In other settings, newer AEDs are recommended for patients with comorbidities because they are less likely than are older agents to interact with other medications, less likely to provoke adverse reactions, and do not carry the risk of protein-binding abnormalities that older agents do. However, in this study, older AEDs were much more likely to be prescribed.


Phenytoin was the first-line choice in half of the patients who had no history of seizures, as well as in 28% of those who had a history of seizures.


Moreover, "phenytoin was not always used in a manner commensurate with current standards," Dr. Fields and her associates wrote.


The loading dose of IV phenytoin often was not individualized to the patient, resulting in a subtherapeutic dose in 21% of cases and a supratherapeutic dose in 9%. The loading dose was not checked in another 29% of cases.


In addition, 26% of the patients discharged from the hospital were given prescriptions for phenytoin at that time. It may be that selection of this hepatic-enzyme-inducing drug was "predicated on acute choice rather than consideration of the consequences of long-term therapy in what is most likely an ill population receiving concomitant medications whose metabolism could be affected by phenytoin," the researchers wrote.


Benzodiazepines were the first line choice of AEDs in 61% of patients, including 25% of those whose index seizure was status epilepticus. Levetiracetam was the first line choice in another 24% of patients who had no history of seizures.


"This study provides preliminary data that could be used to plan a randomized controlled trial. Seizure recurrence was common enough that it could be a primary outcome measure," the investigators added.

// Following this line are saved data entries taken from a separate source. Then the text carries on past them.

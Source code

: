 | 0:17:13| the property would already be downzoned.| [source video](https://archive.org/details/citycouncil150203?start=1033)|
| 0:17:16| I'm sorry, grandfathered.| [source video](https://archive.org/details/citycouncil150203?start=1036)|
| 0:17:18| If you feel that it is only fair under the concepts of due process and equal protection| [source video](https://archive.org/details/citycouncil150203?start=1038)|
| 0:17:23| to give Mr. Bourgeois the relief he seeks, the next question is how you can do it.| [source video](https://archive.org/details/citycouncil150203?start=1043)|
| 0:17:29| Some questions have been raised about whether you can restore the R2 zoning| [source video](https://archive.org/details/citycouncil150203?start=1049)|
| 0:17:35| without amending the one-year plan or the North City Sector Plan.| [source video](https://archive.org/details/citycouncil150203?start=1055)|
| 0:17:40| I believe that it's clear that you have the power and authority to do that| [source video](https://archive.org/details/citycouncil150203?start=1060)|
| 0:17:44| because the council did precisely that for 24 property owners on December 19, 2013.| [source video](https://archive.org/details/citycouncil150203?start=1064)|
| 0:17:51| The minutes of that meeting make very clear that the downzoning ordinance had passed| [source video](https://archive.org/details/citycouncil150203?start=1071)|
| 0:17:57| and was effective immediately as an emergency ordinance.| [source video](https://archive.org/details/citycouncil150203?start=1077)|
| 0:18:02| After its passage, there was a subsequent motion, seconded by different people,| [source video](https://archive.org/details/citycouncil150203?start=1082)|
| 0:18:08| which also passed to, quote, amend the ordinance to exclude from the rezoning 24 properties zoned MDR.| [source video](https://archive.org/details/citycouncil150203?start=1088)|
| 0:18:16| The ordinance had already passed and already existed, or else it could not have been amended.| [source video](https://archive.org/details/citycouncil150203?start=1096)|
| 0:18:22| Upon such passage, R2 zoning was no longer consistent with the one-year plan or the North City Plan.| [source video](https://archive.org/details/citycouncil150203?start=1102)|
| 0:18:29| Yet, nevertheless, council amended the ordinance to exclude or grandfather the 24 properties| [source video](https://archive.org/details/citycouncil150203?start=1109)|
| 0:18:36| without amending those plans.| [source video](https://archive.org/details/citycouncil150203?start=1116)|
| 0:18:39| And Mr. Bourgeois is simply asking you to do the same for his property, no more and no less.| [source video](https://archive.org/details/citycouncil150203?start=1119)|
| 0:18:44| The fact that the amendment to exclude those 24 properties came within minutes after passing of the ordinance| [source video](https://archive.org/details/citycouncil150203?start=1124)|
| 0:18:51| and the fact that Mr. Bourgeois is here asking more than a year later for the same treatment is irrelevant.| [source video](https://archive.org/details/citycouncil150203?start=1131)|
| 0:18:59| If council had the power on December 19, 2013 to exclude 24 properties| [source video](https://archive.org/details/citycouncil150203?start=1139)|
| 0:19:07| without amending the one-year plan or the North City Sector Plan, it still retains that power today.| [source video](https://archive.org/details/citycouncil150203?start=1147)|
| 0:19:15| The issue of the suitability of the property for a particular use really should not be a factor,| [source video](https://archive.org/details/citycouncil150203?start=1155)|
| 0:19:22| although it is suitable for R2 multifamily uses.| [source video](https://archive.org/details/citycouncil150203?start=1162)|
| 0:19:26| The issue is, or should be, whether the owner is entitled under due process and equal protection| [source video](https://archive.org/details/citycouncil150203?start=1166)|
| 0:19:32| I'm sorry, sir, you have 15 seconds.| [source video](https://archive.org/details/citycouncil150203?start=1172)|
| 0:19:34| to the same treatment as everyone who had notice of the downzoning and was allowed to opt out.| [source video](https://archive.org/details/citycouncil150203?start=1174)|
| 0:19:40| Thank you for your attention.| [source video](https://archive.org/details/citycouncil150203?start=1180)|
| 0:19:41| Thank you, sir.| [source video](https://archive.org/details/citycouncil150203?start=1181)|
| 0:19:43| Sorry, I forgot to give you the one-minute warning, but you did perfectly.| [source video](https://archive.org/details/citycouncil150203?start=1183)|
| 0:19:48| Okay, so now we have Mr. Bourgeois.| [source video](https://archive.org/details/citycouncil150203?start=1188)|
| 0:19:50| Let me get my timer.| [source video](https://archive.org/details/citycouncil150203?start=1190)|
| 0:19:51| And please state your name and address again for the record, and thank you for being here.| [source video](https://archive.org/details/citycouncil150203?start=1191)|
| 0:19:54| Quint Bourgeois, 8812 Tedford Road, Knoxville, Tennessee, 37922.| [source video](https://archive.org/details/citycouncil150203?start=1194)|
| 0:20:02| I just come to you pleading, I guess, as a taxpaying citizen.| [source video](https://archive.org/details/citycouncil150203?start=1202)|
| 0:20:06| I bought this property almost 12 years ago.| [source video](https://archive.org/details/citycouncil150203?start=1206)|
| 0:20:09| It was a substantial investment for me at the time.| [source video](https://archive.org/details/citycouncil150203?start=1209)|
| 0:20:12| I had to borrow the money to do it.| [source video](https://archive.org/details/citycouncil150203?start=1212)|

This study was funded by Pfizer under a paid consultant agreement with the New York University Comprehensive Epilepsy Center, through which the investigators conducted their research and wrote their report. Two of the authors were employees of the center at the time of the study. One author reported ties to the Milken Foundation, the Epilepsy Therapy Project, the Epilepsy Study Consortium, and the National Institute of Neurological Disorders and Stroke.